10. PPO with KL Control
KL control is the mechanism that prevents PPO from diverging from the reference policy. It balances two competing objectives: maximizing reward (which might push the policy to degenerate solutions) and staying close to the reference (which preserves the model's original capabilities).
The KL penalty term in the objective has the form β * KL[π || π_ref], where β is a hyperparameter controlling the strength of the penalty.
def compute_kl_penalty(log_probs, ref_log_probs, beta=0.1):
"""
Compute KL penalty for staying close to reference.
Uses the log-ratio formulation for numerical stability.
"""
# KL divergence between current policy and reference
# KL(P||Q) = sum(P * log(P/Q))
# In terms of log probs: KL = E[log_probs - log_ref_probs]
kl = torch.exp(log_probs - ref_log_probs) * (log_probs - ref_log_probs)
return beta * kl.mean()
Adaptive KL control: Static β is often suboptimal. If the policy is too far from the reference, you want a stronger penalty; if it's close, you can afford more aggressive reward seeking. Adaptive KL control adjusts β during training.
class AdaptiveKLController:
def __init__(self, init_kl_coef=0.1, target_kl=0.1, horizon=100):
self.kl_coef = init_kl_coef
self.target_kl = target_kl
self.horizon = horizon
self.step_count = 0
def update(self, current_kl):
"""Update KL coefficient based on observed KL divergence."""
self.step_count += 1
# Exponential moving average smoothing
error = current_kl - self.target_kl
proportional = 0.1 * error
# Adjust coefficient
self.kl_coef *= torch.exp(proportional)
self.kl_coef = torch.clamp(self.kl_coef, 1e-4, 1e1)
return self.kl_coef
KL divergence as a training diagnostic:
# Monitor KL during training
kl_estimates = []
for batch in dataloader:
with torch.no_grad():
# Sample from current policy
current_log_probs = policy(inputs).log_probs
ref_log_probs = ref_policy(inputs).log_probs
kl = (torch.exp(current_log_probs - ref_log_probs) *
(current_log_probs - ref_log_probs)).mean()

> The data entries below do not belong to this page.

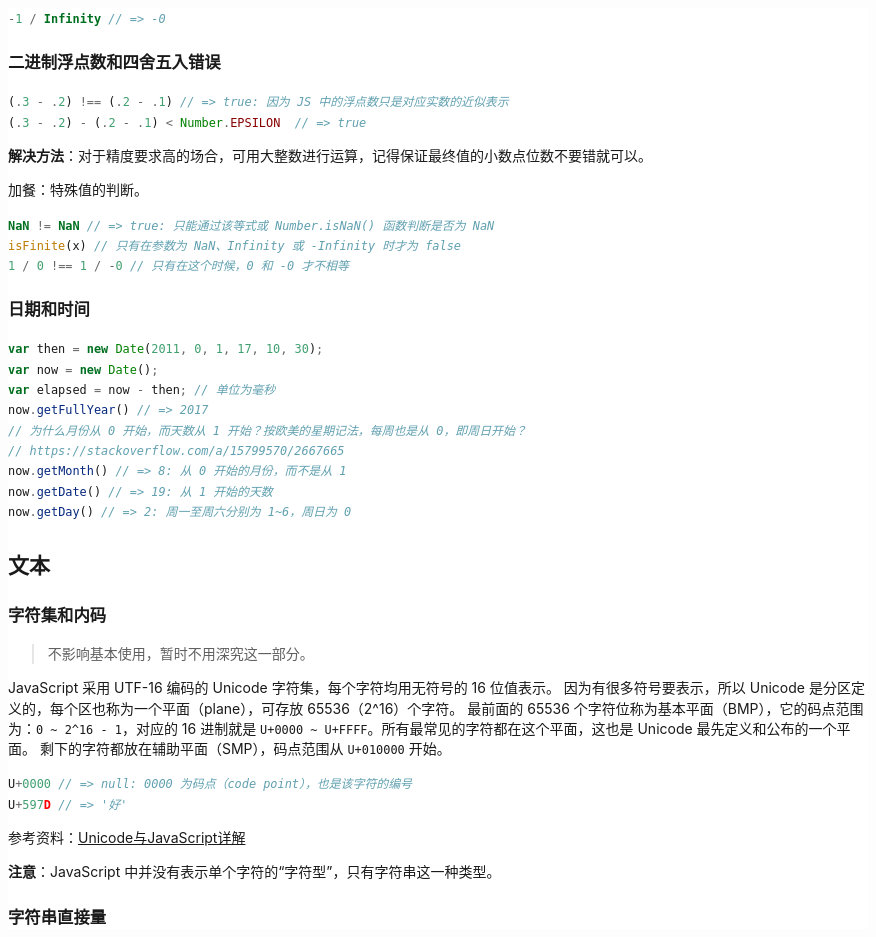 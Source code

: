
 ```javascript
-1 / Infinity // => -0
```

### 二进制浮点数和四舍五入错误

```javascript
(.3 - .2) !== (.2 - .1) // => true: 因为 JS 中的浮点数只是对应实数的近似表示
(.3 - .2) - (.2 - .1) < Number.EPSILON  // => true
```

**解决方法**：对于精度要求高的场合，可用大整数进行运算，记得保证最终值的小数点位数不要错就可以。

加餐：特殊值的判断。

```javascript
NaN != NaN // => true: 只能通过该等式或 Number.isNaN() 函数判断是否为 NaN
isFinite(x) // 只有在参数为 NaN、Infinity 或 -Infinity 时才为 false
1 / 0 !== 1 / -0 // 只有在这个时候，0 和 -0 才不相等
```

### 日期和时间

```javascript
var then = new Date(2011, 0, 1, 17, 10, 30);
var now = new Date();
var elapsed = now - then; // 单位为毫秒
now.getFullYear() // => 2017
// 为什么月份从 0 开始，而天数从 1 开始？按欧美的星期记法，每周也是从 0，即周日开始？
// https://stackoverflow.com/a/15799570/2667665
now.getMonth() // => 8: 从 0 开始的月份，而不是从 1
now.getDate() // => 19: 从 1 开始的天数
now.getDay() // => 2: 周一至周六分别为 1~6，周日为 0
```

## 文本

### 字符集和内码

> 不影响基本使用，暂时不用深究这一部分。

JavaScript 采用 UTF-16 编码的 Unicode 字符集，每个字符均用无符号的 16 位值表示。
因为有很多符号要表示，所以 Unicode 是分区定义的，每个区也称为一个平面（plane），可存放 65536（2^16）个字符。
最前面的 65536 个字符位称为基本平面（BMP），它的码点范围为：`0 ~ 2^16 - 1`，对应的 16 进制就是 `U+0000 ~ U+FFFF`。所有最常见的字符都在这个平面，这也是 Unicode 最先定义和公布的一个平面。
剩下的字符都放在辅助平面（SMP），码点范围从 `U+010000` 开始。

```javascript
U+0000 // => null: 0000 为码点（code point），也是该字符的编号
U+597D // => '好'
```

参考资料：[Unicode与JavaScript详解](http://www.ruanyifeng.com/blog/2014/12/unicode.html)

**注意**：JavaScript 中并没有表示单个字符的“字符型”，只有字符串这一种类型。

### 字符串直接量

kl_estimates.append(kl.item())
# Check if KL is converging
avg_kl = np.mean(kl_estimates[-100:]) # Last 100 batches
if avg_kl > 2 * target_kl:
print("WARNING: KL divergence too high, policy drifting")
elif avg_kl < 0.5 * target_kl:
print("WARNING: KL divergence too low, not learning enough")
Target KL selection: The target KL should be small enough to prevent capability loss but large enough to allow meaningful improvement. Typical values:
- 0.01-0.03: Conservative, preserves capabilities at cost of slower alignment
- 0.05-0.10: Moderate, balanced
- 0.10-0.20: Aggressive, risk of capability loss but faster alignment
Implement the adaptive KL controller and run it alongside a static KL controller. Compare the training curves: reward over time, KL divergence over time, and capability metrics (perplexity on held-out text). The adaptive controller should achieve similar or better reward while maintaining KL closer to target.